TASK GOAL >> The line holding "to judicial observations" and all lines that follow it to the end of the data: return these exactly, and nothing more.
START MATERIAL TO PROCESS
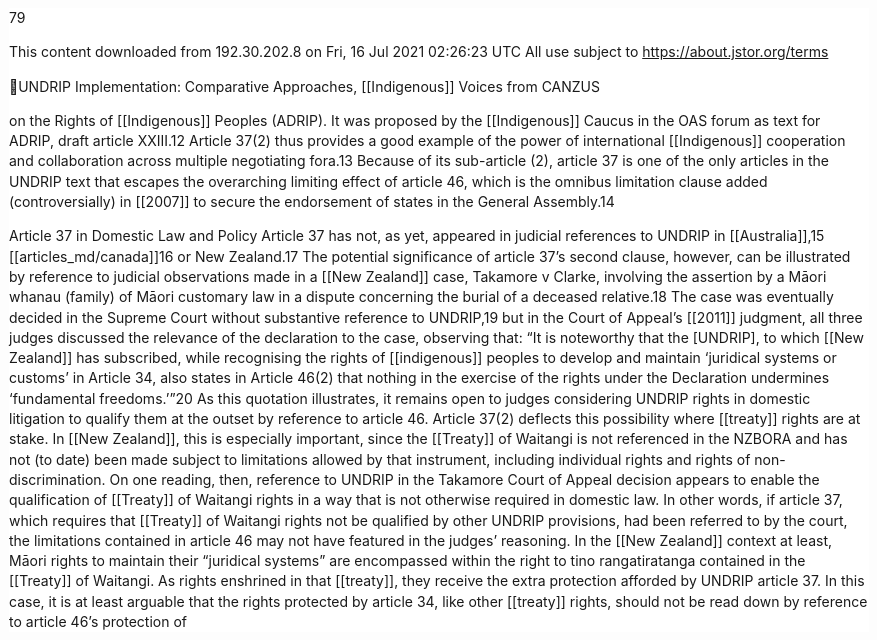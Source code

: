 79

This content downloaded from
192.30.202.8 on Fri, 16 Jul 2021 02:26:23 UTC
All use subject to https://about.jstor.org/terms

UNDRIP Implementation: Comparative Approaches, [[Indigenous]] Voices from CANZUS

on the Rights of [[Indigenous]] Peoples (ADRIP). It was proposed by the [[Indigenous]] Caucus in the OAS
forum as text for ADRIP, draft article XXIII.12 Article 37(2) thus provides a good example of the power of
international [[Indigenous]] cooperation and collaboration across multiple negotiating fora.13 Because of
its sub-article (2), article 37 is one of the only articles in the UNDRIP text that escapes the overarching
limiting effect of article 46, which is the omnibus limitation clause added (controversially) in [[2007]] to
secure the endorsement of states in the General Assembly.14

Article 37 in Domestic Law and Policy
Article 37 has not, as yet, appeared in judicial references to UNDRIP in [[Australia]],15 [[articles_md/canada]]16 or New
Zealand.17 The potential significance of article 37’s second clause, however, can be illustrated by reference
to judicial observations made in a [[New Zealand]] case, Takamore v Clarke, involving the assertion by a
Māori whanau (family) of Māori customary law in a dispute concerning the burial of a deceased relative.18
The case was eventually decided in the Supreme Court without substantive reference to UNDRIP,19 but
in the Court of Appeal’s [[2011]] judgment, all three judges discussed the relevance of the declaration to the
case, observing that: “It is noteworthy that the [UNDRIP], to which [[New Zealand]] has subscribed, while
recognising the rights of [[indigenous]] peoples to develop and maintain ‘juridical systems or customs’ in
Article 34, also states in Article 46(2) that nothing in the exercise of the rights under the Declaration
undermines ‘fundamental freedoms.’”20
As this quotation illustrates, it remains open to judges considering UNDRIP rights in domestic litigation to
qualify them at the outset by reference to article 46. Article 37(2) deflects this possibility where [[treaty]] rights
are at stake. In [[New Zealand]], this is especially important, since the [[Treaty]] of Waitangi is not referenced in
the NZBORA and has not (to date) been made subject to limitations allowed by that instrument, including
individual rights and rights of non-discrimination. On one reading, then, reference to UNDRIP in the
Takamore Court of Appeal decision appears to enable the qualification of [[Treaty]] of Waitangi rights in
a way that is not otherwise required in domestic law. In other words, if article 37, which requires that
[[Treaty]] of Waitangi rights not be qualified by other UNDRIP provisions, had been referred to by the court,
the limitations contained in article 46 may not have featured in the judges’ reasoning. In the [[New Zealand]]
context at least, Māori rights to maintain their “juridical systems” are encompassed within the right to
tino rangatiratanga contained in the [[Treaty]] of Waitangi. As rights enshrined in that [[treaty]], they receive the
extra protection afforded by UNDRIP article 37. In this case, it is at least arguable that the rights protected
by article 34, like other [[treaty]] rights, should not be read down by reference to article 46’s protection of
END MATERIAL TO PROCESS
ANSWER BOX >>
to judicial observations made in a [[New Zealand]] case, Takamore v Clarke, involving the assertion by a
Māori whanau (family) of Māori customary law in a dispute concerning the burial of a deceased relative.18
The case was eventually decided in the Supreme Court without substantive reference to UNDRIP,19 but
in the Court of Appeal’s [[2011]] judgment, all three judges discussed the relevance of the declaration to the
case, observing that: “It is noteworthy that the [UNDRIP], to which [[New Zealand]] has subscribed, while
recognising the rights of [[indigenous]] peoples to develop and maintain ‘juridical systems or customs’ in
Article 34, also states in Article 46(2) that nothing in the exercise of the rights under the Declaration
undermines ‘fundamental freedoms.’”20
As this quotation illustrates, it remains open to judges considering UNDRIP rights in domestic litigation to
qualify them at the outset by reference to article 46. Article 37(2) deflects this possibility where [[treaty]] rights
are at stake. In [[New Zealand]], this is especially important, since the [[Treaty]] of Waitangi is not referenced in
the NZBORA and has not (to date) been made subject to limitations allowed by that instrument, including
individual rights and rights of non-discrimination. On one reading, then, reference to UNDRIP in the
Takamore Court of Appeal decision appears to enable the qualification of [[Treaty]] of Waitangi rights in
a way that is not otherwise required in domestic law. In other words, if article 37, which requires that
[[Treaty]] of Waitangi rights not be qualified by other UNDRIP provisions, had been referred to by the court,
the limitations contained in article 46 may not have featured in the judges’ reasoning. In the [[New Zealand]]
context at least, Māori rights to maintain their “juridical systems” are encompassed within the right to
tino rangatiratanga contained in the [[Treaty]] of Waitangi. As rights enshrined in that [[treaty]], they receive the
extra protection afforded by UNDRIP article 37. In this case, it is at least arguable that the rights protected
by article 34, like other [[treaty]] rights, should not be read down by reference to article 46’s protection of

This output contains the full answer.